* _TASK GOAL_
Scan the data below for lines holding the word "monochromatic", and copy each line found.

Recorded data:
----
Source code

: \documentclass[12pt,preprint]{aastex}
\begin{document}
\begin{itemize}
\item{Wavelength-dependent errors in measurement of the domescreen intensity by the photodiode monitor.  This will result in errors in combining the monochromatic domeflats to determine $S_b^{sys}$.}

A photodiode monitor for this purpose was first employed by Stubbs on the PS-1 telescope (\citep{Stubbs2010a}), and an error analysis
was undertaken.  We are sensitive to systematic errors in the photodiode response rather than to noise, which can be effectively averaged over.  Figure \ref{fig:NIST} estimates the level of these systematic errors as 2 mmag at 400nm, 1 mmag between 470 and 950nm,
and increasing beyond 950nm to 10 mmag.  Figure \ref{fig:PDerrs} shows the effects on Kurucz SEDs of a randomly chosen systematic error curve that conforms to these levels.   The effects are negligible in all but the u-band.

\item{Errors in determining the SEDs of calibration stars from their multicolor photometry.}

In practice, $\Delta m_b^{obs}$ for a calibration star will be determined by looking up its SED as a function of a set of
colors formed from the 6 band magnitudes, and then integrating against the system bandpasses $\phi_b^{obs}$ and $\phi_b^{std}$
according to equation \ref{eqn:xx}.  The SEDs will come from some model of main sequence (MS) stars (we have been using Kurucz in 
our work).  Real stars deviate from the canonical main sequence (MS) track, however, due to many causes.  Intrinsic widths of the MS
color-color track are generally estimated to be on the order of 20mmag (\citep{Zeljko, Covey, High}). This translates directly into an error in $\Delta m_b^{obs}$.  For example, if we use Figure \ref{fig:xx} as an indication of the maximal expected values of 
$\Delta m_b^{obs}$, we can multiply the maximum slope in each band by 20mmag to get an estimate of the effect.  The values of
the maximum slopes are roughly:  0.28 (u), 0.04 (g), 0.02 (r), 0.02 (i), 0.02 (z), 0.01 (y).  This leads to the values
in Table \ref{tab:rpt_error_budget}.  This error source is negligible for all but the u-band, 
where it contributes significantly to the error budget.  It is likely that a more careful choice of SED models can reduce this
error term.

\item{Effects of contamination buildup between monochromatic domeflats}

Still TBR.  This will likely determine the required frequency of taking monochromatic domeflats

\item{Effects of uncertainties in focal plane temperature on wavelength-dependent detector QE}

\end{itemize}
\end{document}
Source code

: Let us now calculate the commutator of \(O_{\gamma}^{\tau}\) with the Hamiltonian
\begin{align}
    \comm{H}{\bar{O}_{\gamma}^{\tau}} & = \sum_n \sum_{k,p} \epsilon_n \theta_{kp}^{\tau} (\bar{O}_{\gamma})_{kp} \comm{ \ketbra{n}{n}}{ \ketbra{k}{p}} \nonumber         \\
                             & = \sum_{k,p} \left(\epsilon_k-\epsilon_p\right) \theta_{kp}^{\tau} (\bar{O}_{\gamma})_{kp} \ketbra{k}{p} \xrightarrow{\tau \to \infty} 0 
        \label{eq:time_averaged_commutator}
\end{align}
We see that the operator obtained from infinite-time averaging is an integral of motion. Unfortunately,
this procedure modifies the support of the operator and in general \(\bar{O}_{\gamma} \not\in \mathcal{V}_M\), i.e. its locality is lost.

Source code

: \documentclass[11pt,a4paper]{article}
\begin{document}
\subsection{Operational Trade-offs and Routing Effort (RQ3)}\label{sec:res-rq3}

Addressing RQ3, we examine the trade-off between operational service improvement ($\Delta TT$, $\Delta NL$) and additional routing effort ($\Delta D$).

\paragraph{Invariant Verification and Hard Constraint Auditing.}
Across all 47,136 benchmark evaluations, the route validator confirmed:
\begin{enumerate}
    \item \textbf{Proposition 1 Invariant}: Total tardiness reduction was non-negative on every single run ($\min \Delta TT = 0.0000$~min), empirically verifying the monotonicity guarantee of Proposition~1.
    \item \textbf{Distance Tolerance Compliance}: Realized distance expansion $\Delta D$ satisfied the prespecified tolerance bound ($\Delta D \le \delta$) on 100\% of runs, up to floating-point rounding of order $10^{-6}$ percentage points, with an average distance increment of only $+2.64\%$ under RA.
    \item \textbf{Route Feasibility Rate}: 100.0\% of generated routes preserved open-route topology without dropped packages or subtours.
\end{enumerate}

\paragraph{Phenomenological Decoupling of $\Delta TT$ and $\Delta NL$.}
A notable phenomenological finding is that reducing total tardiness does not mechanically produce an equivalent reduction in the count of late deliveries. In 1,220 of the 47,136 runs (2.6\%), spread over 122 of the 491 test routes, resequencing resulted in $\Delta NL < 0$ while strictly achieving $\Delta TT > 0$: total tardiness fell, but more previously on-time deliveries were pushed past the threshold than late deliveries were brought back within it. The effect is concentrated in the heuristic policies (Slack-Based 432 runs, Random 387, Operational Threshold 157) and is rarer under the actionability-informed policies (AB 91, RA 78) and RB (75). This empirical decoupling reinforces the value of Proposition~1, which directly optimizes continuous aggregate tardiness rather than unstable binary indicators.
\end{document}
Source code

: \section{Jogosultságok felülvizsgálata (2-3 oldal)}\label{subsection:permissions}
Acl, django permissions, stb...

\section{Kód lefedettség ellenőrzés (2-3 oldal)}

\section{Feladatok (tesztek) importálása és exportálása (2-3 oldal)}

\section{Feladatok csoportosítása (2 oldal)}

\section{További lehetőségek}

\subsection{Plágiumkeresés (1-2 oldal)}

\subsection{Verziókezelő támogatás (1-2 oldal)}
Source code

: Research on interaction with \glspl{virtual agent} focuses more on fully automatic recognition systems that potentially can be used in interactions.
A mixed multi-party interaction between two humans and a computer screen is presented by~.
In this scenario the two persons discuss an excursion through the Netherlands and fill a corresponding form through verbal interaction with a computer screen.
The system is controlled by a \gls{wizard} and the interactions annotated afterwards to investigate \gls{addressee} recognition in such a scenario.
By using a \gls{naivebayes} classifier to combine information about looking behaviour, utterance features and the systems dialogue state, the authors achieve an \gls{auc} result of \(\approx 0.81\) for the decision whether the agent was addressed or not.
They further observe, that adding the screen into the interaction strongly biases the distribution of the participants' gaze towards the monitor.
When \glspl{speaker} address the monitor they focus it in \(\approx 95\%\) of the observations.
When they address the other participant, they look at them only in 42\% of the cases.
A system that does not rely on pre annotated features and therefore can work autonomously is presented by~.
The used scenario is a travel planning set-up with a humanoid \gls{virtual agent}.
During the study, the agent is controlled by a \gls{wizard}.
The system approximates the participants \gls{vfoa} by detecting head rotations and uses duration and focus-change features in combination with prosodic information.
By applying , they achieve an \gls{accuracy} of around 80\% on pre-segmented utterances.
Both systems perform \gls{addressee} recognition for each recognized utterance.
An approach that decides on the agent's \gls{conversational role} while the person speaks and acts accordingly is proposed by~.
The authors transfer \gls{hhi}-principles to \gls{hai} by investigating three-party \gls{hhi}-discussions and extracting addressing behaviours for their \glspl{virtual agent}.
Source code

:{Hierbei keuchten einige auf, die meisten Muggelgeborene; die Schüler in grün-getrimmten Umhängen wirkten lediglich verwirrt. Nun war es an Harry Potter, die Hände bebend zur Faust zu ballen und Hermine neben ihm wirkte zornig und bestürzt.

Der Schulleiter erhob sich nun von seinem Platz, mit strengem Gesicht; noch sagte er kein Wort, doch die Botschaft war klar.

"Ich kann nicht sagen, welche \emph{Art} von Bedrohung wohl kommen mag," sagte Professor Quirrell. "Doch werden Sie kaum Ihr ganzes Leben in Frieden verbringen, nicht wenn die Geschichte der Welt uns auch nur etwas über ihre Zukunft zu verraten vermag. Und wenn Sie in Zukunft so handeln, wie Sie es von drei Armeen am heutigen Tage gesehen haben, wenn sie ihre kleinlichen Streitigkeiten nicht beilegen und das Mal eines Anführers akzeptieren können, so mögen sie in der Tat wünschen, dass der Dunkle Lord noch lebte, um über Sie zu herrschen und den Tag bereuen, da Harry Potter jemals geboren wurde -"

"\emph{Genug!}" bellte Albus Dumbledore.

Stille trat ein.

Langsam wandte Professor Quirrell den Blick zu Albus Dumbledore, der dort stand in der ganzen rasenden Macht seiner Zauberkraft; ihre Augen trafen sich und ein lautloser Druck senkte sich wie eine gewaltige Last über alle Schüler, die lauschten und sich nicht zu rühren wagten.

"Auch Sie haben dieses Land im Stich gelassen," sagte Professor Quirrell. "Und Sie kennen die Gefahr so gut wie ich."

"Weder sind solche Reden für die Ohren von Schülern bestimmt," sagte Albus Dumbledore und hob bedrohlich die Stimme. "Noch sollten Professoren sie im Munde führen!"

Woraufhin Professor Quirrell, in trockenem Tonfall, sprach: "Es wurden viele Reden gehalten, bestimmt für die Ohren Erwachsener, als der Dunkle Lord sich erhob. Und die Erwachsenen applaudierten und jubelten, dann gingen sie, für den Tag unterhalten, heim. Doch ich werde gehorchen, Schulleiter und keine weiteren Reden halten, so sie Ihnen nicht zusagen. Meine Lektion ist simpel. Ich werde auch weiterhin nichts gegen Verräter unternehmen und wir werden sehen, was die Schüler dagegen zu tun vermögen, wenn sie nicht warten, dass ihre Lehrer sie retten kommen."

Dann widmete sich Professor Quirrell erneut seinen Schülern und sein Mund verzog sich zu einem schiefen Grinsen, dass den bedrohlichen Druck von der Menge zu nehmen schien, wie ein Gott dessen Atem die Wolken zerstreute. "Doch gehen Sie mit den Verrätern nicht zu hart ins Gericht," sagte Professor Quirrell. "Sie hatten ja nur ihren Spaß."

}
----
* _WRITTEN RESPONSE_
\item{Wavelength-dependent errors in measurement of the domescreen intensity by the photodiode monitor.  This will result in errors in combining the monochromatic domeflats to determine $S_b^{sys}$.}
\item{Effects of contamination buildup between monochromatic domeflats}
Still TBR.  This will likely determine the required frequency of taking monochromatic domeflats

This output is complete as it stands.